Particles in solution (just like in the yeast experiment) affect the absorption reading by blocking or deflecting light away from the detector therefore the particles in a coloured would increase the absorbance and give inaccurate results, unless the concentration and size of the particles is constant with all tests conducted then it would not affect the calculated results.

A standard curve in spectrophotometric analysis is a linear trendline that fits through your experimental data. It is calculated by measuring absorbance readings at a range of different concentrations and plotting them against each other. A linear regression done my excel or other means is calculated for the points and an equation in terms of absorbance (Y) and concentration (X) is formed and you can use this equation to calculate unknown concentrations from absorbance readings.

Exercise 3

The cuvettes have different surfaces for two reasons. The frosted ridged sides are so no light escapes out the sides of the cuvette giving a false reading. The other reason they have 2 different sides is so that you don't handle the transparent sides directly as oils or dirt from your fingers could increase the absorbance and give inaccurate results

Firstly dilute the dye to an adequate concentration with distilled water .Find the maximum absorbance of the diluted dye by testing absorbance's at a range of different wavelengths ensuring you zero with distilled between each wavelength. Take some of the dye and dilute it with distilled water to about 6 - 8 different concentrations i.e. 1:100  1:10, depending on what absorbance readings you get adjust the dilutions to fit in a range of 0  0.8 as that is where the Beer-Lambert Law applies. Using the max absorption wavelength you would then prepare a standard curve for the dye by measuring absorbance of each of the diluted concentrations. Plot the absorbance vs concentration and use a linear regression to form an equation. Take a sample of the waste water and filter off any suspended particles to increase the accuracy of the absorbance reading. Finally measure the absorbance of the sample diluting accordingly if absorbance is not in the required range. Using this absorbance value in your standard curve equation calculate the concentration and multiply by your dilution factor if the sample was diluted.

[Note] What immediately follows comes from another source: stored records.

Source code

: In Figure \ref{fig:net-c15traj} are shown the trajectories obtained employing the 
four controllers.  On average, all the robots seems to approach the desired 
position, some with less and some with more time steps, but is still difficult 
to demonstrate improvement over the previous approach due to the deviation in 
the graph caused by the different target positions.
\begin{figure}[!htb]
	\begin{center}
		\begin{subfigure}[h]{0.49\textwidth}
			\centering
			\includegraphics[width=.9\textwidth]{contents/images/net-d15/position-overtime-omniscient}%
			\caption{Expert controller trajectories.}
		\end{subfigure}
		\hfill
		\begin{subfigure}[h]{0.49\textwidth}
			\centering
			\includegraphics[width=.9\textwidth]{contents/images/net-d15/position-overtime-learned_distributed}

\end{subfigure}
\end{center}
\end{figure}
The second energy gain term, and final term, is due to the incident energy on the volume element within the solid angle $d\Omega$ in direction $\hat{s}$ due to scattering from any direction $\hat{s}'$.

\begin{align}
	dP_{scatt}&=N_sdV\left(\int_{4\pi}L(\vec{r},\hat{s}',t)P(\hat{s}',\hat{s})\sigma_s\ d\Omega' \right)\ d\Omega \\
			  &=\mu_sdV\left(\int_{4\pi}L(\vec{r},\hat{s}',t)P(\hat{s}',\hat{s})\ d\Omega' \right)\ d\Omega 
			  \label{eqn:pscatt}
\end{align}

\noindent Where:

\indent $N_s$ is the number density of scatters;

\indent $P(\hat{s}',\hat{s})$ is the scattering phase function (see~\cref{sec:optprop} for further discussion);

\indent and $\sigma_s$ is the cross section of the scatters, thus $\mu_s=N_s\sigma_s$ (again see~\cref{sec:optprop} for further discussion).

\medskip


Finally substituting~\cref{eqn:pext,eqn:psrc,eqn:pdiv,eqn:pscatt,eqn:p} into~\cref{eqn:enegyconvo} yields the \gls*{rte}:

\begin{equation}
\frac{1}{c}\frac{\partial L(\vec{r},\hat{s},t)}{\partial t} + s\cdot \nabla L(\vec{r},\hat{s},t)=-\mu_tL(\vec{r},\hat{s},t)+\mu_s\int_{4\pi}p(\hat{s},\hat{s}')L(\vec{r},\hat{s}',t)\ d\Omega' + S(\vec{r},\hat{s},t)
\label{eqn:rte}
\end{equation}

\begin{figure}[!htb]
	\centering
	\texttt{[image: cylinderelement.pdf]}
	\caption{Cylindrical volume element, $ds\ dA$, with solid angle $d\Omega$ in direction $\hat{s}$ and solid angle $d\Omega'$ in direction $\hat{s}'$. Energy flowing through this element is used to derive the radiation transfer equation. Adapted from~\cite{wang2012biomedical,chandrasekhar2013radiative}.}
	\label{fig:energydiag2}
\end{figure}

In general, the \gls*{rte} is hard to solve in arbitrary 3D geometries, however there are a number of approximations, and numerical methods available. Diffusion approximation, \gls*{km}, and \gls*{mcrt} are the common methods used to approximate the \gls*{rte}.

Assuming you already have a standard curve and equation for the nitrate complex for a range of 0  1.5 mg/L. All you need to do is dilute your sample from your suspected 55 mg/L to fall in the concentration range of 0  1.5 mg/L. So a 1:50 or a 1:100 dilution would be enough to give you 1.1 mg/L or 0.55 mg/L respectively. Then the sample is ready for spectrophotometer analysis.

Conclusion:

All of the yeast and sugar were obtaining accurate test results with the value of R2 (0.99) for each of the trend lines and graphs. 99% accuracy meaning that lines fits for most the points. The process was a good knowledge to learn and it is useful to understand the Beer-Lambert law and his applications.